(from PIEN supporter Colin Taylor)
IT’S hard to say what felt the saddest of the sights we encountered during our 90-minute walk along one small section of the Israelis’ West Bank barrier wall.
Was it the unworked olive grove, once lovingly tended by generations of Palestinians, but now locked away behind eight metres of impenetrable concrete? Maybe the family-owned souvenir shop/guest house, tightly hemmed in by the wall on three sides, or the long and sloping steel mesh walkway at Checkpoint 300, where workers are forced to queue for hours as they wait to cross in order to go to work in Jerusalem.
Was it the words and images painted on the wall itself or the poignant artworks and shocking museum displays housed in the quirky Walled Off Hotel on Caritas St?
I was in Bethlehem last November as part of a two-week, 21-person study tour organised for Whitley College in Melbourne.
After 10 days in both Israel and Jordan, being ferried around by tourist bus to one site of religious significance after another, we were given two days on the West Bank, hosted by the staff of Bethlehem Bible College.
Crossing the checkpoint from Jerusalem, we were strictly warned by our guide not to take photographs of the Israeli soldiers. Once through, the self-assuredness and order of the capital gave way to an atmosphere of quiet desperation and neglect.
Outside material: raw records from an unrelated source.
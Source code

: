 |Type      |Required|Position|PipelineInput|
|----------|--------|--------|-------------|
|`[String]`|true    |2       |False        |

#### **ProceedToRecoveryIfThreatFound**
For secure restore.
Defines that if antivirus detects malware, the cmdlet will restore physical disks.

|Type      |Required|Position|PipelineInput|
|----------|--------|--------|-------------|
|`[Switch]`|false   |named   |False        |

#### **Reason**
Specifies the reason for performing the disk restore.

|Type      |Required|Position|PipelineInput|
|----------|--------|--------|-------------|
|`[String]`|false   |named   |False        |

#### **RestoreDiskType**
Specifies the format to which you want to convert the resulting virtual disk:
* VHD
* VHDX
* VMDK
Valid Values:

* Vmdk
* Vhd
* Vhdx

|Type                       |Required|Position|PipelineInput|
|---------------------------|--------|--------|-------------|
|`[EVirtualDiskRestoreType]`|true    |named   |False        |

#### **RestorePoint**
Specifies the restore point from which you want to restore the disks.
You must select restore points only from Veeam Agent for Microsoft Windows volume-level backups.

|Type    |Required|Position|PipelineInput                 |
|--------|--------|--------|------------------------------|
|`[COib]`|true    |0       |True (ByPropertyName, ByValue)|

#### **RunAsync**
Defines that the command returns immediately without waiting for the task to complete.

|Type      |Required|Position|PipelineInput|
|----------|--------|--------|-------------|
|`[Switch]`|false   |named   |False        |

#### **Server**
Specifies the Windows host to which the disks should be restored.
Secure in the care of the college, we attended chapel, listened to lectures from senior staff and ate together, opening our minds and hearts to a glimpse of the realities faced by Palestinians in the shrinking prison of their occupied lands.
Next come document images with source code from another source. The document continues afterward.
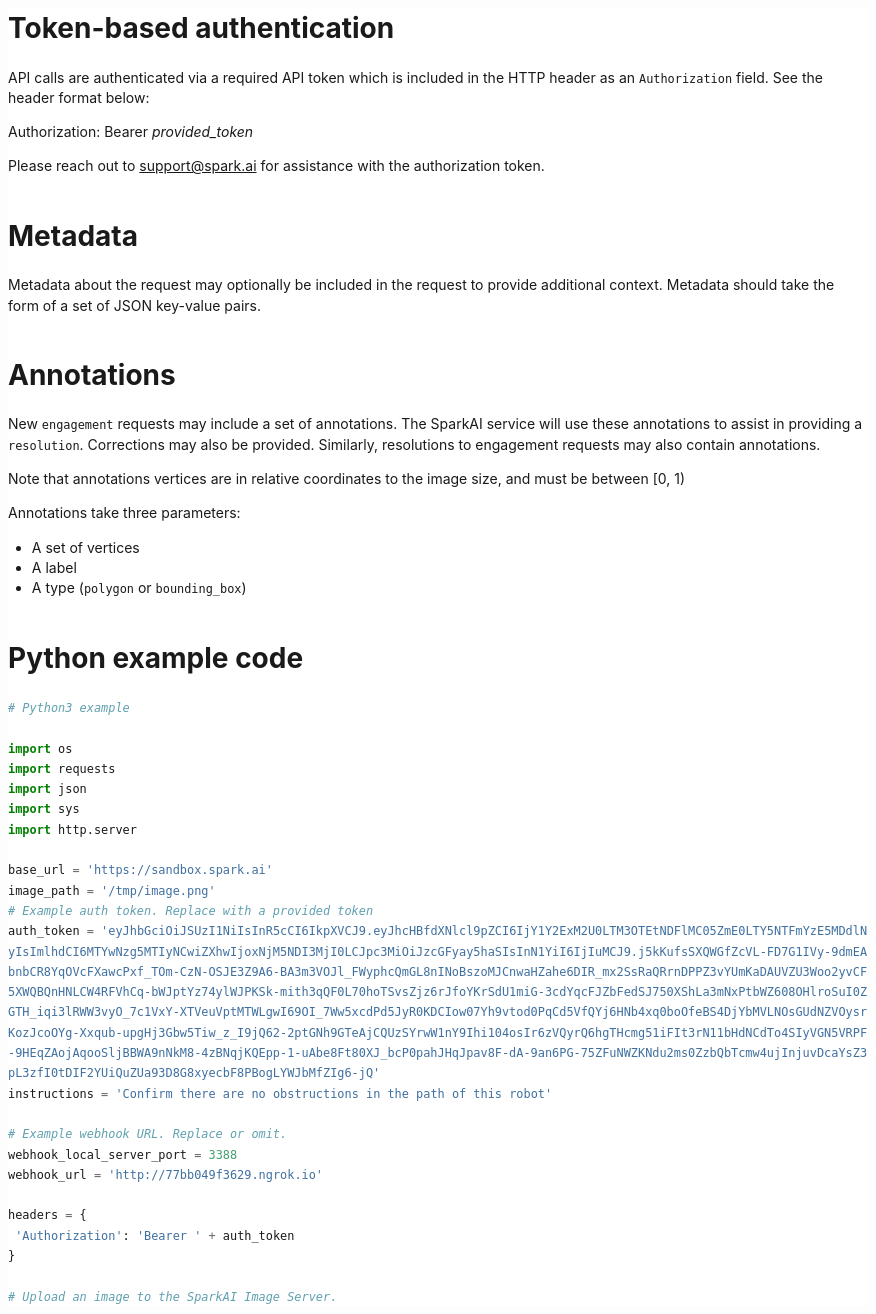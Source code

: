 # Token-based authentication

API calls are authenticated via a required API token which is included in the HTTP header as an `Authorization` field. See the header format below:

Authorization: Bearer *provided_token*

Please reach out to <support@spark.ai> for assistance with the authorization token.

# Metadata

Metadata about the request may optionally be included in the request to provide additional context. Metadata should take the form of a set of JSON key-value pairs.

# Annotations

New `engagement` requests may include a set of annotations. The SparkAI service will use these annotations to assist in providing a `resolution`. Corrections may also be provided. Similarly, resolutions to engagement requests may also contain annotations.

Note that annotations vertices are in relative coordinates to the image size, and must be between [0, 1)

Annotations take three parameters:

* A set of vertices
* A label
* A type (`polygon` or `bounding_box`)

# Python example code

```python
# Python3 example

import os
import requests
import json
import sys
import http.server

base_url = 'https://sandbox.spark.ai'
image_path = '/tmp/image.png'
# Example auth token. Replace with a provided token
auth_token = 'eyJhbGciOiJSUzI1NiIsInR5cCI6IkpXVCJ9.eyJhcHBfdXNlcl9pZCI6IjY1Y2ExM2U0LTM3OTEtNDFlMC05ZmE0LTY5NTFmYzE5MDdlNyIsImlhdCI6MTYwNzg5MTIyNCwiZXhwIjoxNjM5NDI3MjI0LCJpc3MiOiJzcGFyay5haSIsInN1YiI6IjIuMCJ9.j5kKufsSXQWGfZcVL-FD7G1IVy-9dmEAbnbCR8YqOVcFXawcPxf_TOm-CzN-OSJE3Z9A6-BA3m3VOJl_FWyphcQmGL8nINoBszoMJCnwaHZahe6DIR_mx2SsRaQRrnDPPZ3vYUmKaDAUVZU3Woo2yvCF5XWQBQnHNLCW4RFVhCq-bWJptYz74ylWJPKSk-mith3qQF0L70hoTSvsZjz6rJfoYKrSdU1miG-3cdYqcFJZbFedSJ750XShLa3mNxPtbWZ608OHlroSuI0ZGTH_iqi3lRWW3vyO_7c1VxY-XTVeuVptMTWLgwI69OI_7Ww5xcdPd5JyR0KDCIow07Yh9vtod0PqCd5VfQYj6HNb4xq0boOfeBS4DjYbMVLNOsGUdNZVOysrKozJcoOYg-Xxqub-upgHj3Gbw5Tiw_z_I9jQ62-2ptGNh9GTeAjCQUzSYrwW1nY9Ihi104osIr6zVQyrQ6hgTHcmg51iFIt3rN11bHdNCdTo4SIyVGN5VRPF-9HEqZAojAqooSljBBWA9nNkM8-4zBNqjKQEpp-1-uAbe8Ft80XJ_bcP0pahJHqJpav8F-dA-9an6PG-75ZFuNWZKNdu2ms0ZzbQbTcmw4ujInjuvDcaYsZ3pL3zfI0tDIF2YUiQuZUa93D8G8xyecbF8PBogLYWJbMfZIg6-jQ'
instructions = 'Confirm there are no obstructions in the path of this robot'

# Example webhook URL. Replace or omit.
webhook_local_server_port = 3388
webhook_url = 'http://77bb049f3629.ngrok.io'

headers = {
 'Authorization': 'Bearer ' + auth_token
}

# Upload an image to the SparkAI Image Server.
```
We were led on an impromptu walk along one small part of the wall, hearing about a few of the disturbing experiences visited upon local people, pausing to read the protests and pleas for freedom displayed on the grey concrete, gazing across at that lonely olive grove and making sure we bought something at the shop so cruelly enclosed by the wall’s architects.
The black humour of one local business, Wall Mart – which supplies art materials, spray paint, ladders and stencils – and the Walled Off Hotel, a project of renowned street artist Banksy, is inviting. You think you’re going to be entertained by some clever art, but instead are smacked between the eyes – metaphorically speaking – by the intensity and deep sadness of the messages conveyed.
The hotel’s museum tells the full story of the occupation from a Palestinian viewpoint – cleverly, but with dramatic impact.
When our time was up in Bethlehem, we left for Amman, Jordan, and home.
The overwhelming feeling among the group was one of profound sadness for an oppressed people and regret that the world seems to care so little for their flickering hopes and daily struggles.
Support – from any quarter – appeared to us to be the only lifeline possible.